Clinical signs alone are unreliable in the diagnosis of patent ductus arteriosus (PDA) in preterm
infants, and therefore echocardiography remains the mainstay of diagnosis of this common condition.
Echocardiography also facilitates understanding of the hemodynamic effects of a PDA, and
thus aids in management decisions. Several echocardiographic parameters, including duct size, maximum
ductal velocity, left atrial: aorta ratio, mitral inflow E:A ratio, and isovolumic relaxation time,
have been utilized in the assessment of PDA, but no single measurement can be used in isolation to inform
clinical judgement. Therefore, it is important that echocardiographers on the neonatal unit have a
comprehensive understanding of available methods and their limitations.
Newer echocardiographic techniques, such as 3 Dimensional echocardiography, tissue Doppler imaging and strain imaging,
are now providing insights into myocardial function in the adaptation of preterm infants to extra-uterine life, and into
the effects of a PDA causing systemic-to-pulmonary artery shunting.

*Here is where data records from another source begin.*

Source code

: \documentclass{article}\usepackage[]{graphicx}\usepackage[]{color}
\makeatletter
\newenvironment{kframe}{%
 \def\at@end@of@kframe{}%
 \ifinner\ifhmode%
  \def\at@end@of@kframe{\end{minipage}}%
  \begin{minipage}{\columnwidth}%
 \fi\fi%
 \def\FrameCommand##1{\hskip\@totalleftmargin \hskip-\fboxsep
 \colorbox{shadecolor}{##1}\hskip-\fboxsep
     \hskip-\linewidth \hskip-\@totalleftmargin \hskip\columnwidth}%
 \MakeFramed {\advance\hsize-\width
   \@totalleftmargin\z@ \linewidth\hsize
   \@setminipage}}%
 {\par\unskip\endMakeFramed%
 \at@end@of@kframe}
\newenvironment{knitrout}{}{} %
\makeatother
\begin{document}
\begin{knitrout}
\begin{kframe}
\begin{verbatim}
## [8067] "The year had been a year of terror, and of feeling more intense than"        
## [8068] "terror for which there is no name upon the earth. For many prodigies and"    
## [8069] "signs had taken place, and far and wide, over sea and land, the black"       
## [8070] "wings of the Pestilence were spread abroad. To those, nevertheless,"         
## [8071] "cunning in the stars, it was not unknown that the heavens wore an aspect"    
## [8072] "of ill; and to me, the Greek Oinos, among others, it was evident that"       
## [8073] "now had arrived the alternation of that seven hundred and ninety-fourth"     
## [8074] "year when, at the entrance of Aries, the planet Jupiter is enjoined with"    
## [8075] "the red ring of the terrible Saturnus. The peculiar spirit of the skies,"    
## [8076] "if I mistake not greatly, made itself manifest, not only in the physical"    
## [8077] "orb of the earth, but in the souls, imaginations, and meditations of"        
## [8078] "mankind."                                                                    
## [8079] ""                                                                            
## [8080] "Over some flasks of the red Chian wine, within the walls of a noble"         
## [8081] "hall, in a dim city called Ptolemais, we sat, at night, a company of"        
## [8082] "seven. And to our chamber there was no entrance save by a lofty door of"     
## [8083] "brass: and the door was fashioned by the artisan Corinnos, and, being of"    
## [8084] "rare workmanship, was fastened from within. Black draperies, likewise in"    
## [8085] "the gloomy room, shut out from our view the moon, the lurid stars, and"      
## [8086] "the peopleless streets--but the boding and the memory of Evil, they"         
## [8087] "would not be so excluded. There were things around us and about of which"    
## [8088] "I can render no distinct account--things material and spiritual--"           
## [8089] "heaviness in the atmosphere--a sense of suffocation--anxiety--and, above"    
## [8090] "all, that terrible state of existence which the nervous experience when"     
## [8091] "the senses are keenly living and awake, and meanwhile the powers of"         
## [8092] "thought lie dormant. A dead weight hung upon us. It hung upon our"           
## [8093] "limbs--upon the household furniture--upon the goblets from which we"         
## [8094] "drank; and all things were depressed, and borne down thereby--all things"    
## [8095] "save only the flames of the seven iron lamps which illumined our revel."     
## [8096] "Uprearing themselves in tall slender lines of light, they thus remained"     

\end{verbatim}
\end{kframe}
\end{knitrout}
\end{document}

Magnetic resonance imaging delivers excellent diagnostic information and accurate hemodynamic evaluation; however
this modality is not easily accessible for most preterm infants, in comparison to echocardiography, which is readily available
at the cotside in most neonatal units.
Further developments in echocardiography may further refine the contribution it makes to individualized clinical decisionmaking
in the management of premature infants with PDA.